• What needs to be done
Find the word "commits" in the data. Return every line where it appears.

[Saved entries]
--*--

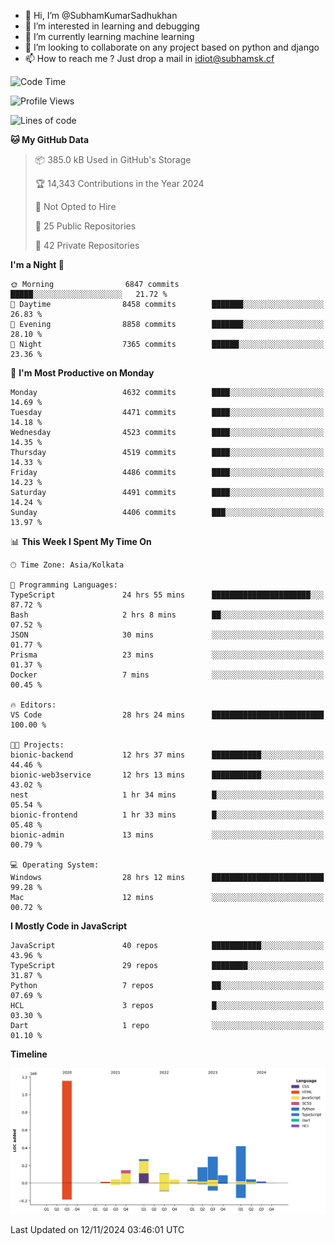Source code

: - 👋 Hi, I’m @SubhamKumarSadhukhan
- 👀 I’m interested in learning and debugging
- 🌱 I’m currently learning machine learning
- 💞️ I’m looking to collaborate on any project based on python and django
- 📫 How to reach me ?
      Just drop a mail in idiot@subhamsk.cf

<!---
SubhamKumarSadhukhan/SubhamKumarSadhukhan is a ✨ special ✨ repository because its `README.md` (this file) appears on your GitHub profile.
You can click the Preview link to take a look at your changes.
--->


<!--START_SECTION:waka-->
![Code Time](http://img.shields.io/badge/Code%20Time-2%2C621%20hrs%2010%20mins-blue)

![Profile Views](http://img.shields.io/badge/Profile%20Views-3-blue)

![Lines of code](https://img.shields.io/badge/From%20Hello%20World%20I%27ve%20Written-2.8%20million%20lines%20of%20code-blue)

**🐱 My GitHub Data** 

> 📦 385.0 kB Used in GitHub's Storage 
 > 
> 🏆 14,343 Contributions in the Year 2024
 > 
> 🚫 Not Opted to Hire
 > 
> 📜 25 Public Repositories 
 > 
> 🔑 42 Private Repositories 
 > 
**I'm a Night 🦉** 

```text
🌞 Morning                6847 commits        █████░░░░░░░░░░░░░░░░░░░░   21.72 % 
🌆 Daytime                8458 commits        ███████░░░░░░░░░░░░░░░░░░   26.83 % 
🌃 Evening                8858 commits        ███████░░░░░░░░░░░░░░░░░░   28.10 % 
🌙 Night                  7365 commits        ██████░░░░░░░░░░░░░░░░░░░   23.36 % 
```
📅 **I'm Most Productive on Monday** 

```text
Monday                   4632 commits        ████░░░░░░░░░░░░░░░░░░░░░   14.69 % 
Tuesday                  4471 commits        ████░░░░░░░░░░░░░░░░░░░░░   14.18 % 
Wednesday                4523 commits        ████░░░░░░░░░░░░░░░░░░░░░   14.35 % 
Thursday                 4519 commits        ████░░░░░░░░░░░░░░░░░░░░░   14.33 % 
Friday                   4486 commits        ████░░░░░░░░░░░░░░░░░░░░░   14.23 % 
Saturday                 4491 commits        ████░░░░░░░░░░░░░░░░░░░░░   14.24 % 
Sunday                   4406 commits        ███░░░░░░░░░░░░░░░░░░░░░░   13.97 % 
```


📊 **This Week I Spent My Time On** 

```text
🕑︎ Time Zone: Asia/Kolkata

💬 Programming Languages: 
TypeScript               24 hrs 55 mins      ██████████████████████░░░   87.72 % 
Bash                     2 hrs 8 mins        ██░░░░░░░░░░░░░░░░░░░░░░░   07.52 % 
JSON                     30 mins             ░░░░░░░░░░░░░░░░░░░░░░░░░   01.77 % 
Prisma                   23 mins             ░░░░░░░░░░░░░░░░░░░░░░░░░   01.37 % 
Docker                   7 mins              ░░░░░░░░░░░░░░░░░░░░░░░░░   00.45 % 

🔥 Editors: 
VS Code                  28 hrs 24 mins      █████████████████████████   100.00 % 

🐱‍💻 Projects: 
bionic-backend           12 hrs 37 mins      ███████████░░░░░░░░░░░░░░   44.46 % 
bionic-web3service       12 hrs 13 mins      ███████████░░░░░░░░░░░░░░   43.02 % 
nest                     1 hr 34 mins        █░░░░░░░░░░░░░░░░░░░░░░░░   05.54 % 
bionic-frontend          1 hr 33 mins        █░░░░░░░░░░░░░░░░░░░░░░░░   05.48 % 
bionic-admin             13 mins             ░░░░░░░░░░░░░░░░░░░░░░░░░   00.79 % 

💻 Operating System: 
Windows                  28 hrs 12 mins      █████████████████████████   99.28 % 
Mac                      12 mins             ░░░░░░░░░░░░░░░░░░░░░░░░░   00.72 % 
```

**I Mostly Code in JavaScript** 

```text
JavaScript               40 repos            ███████████░░░░░░░░░░░░░░   43.96 % 
TypeScript               29 repos            ████████░░░░░░░░░░░░░░░░░   31.87 % 
Python                   7 repos             ██░░░░░░░░░░░░░░░░░░░░░░░   07.69 % 
HCL                      3 repos             █░░░░░░░░░░░░░░░░░░░░░░░░   03.30 % 
Dart                     1 repo              ░░░░░░░░░░░░░░░░░░░░░░░░░   01.10 % 
```



**Timeline**

![Lines of Code chart](https://raw.githubusercontent.com/SubhamKumarSadhukhan/SubhamKumarSadhukhan/main/assets/bar_graph.png)


 Last Updated on 12/11/2024 03:46:01 UTC
<!--END_SECTION:waka-->
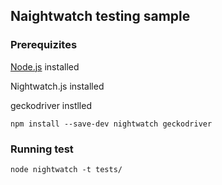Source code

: ## Naightwatch testing sample

### Prerequizites

[Node.js](https://nodejs.org/en/) installed

Nightwatch.js installed

geckodriver instlled

 ```npm install --save-dev nightwatch geckodriver```

### Running test
 
```node nightwatch -t tests/```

--*--

• Response to this task
🌞 Morning                6847 commits        █████░░░░░░░░░░░░░░░░░░░░   21.72 % 
🌆 Daytime                8458 commits        ███████░░░░░░░░░░░░░░░░░░   26.83 % 
🌃 Evening                8858 commits        ███████░░░░░░░░░░░░░░░░░░   28.10 % 
🌙 Night                  7365 commits        ██████░░░░░░░░░░░░░░░░░░░   23.36 % 
Monday                   4632 commits        ████░░░░░░░░░░░░░░░░░░░░░   14.69 % 
Tuesday                  4471 commits        ████░░░░░░░░░░░░░░░░░░░░░   14.18 % 
Wednesday                4523 commits        ████░░░░░░░░░░░░░░░░░░░░░   14.35 % 
Thursday                 4519 commits        ████░░░░░░░░░░░░░░░░░░░░░   14.33 % 
Friday                   4486 commits        ████░░░░░░░░░░░░░░░░░░░░░   14.23 % 
Saturday                 4491 commits        ████░░░░░░░░░░░░░░░░░░░░░   14.24 % 
Sunday                   4406 commits        ███░░░░░░░░░░░░░░░░░░░░░░   13.97 % 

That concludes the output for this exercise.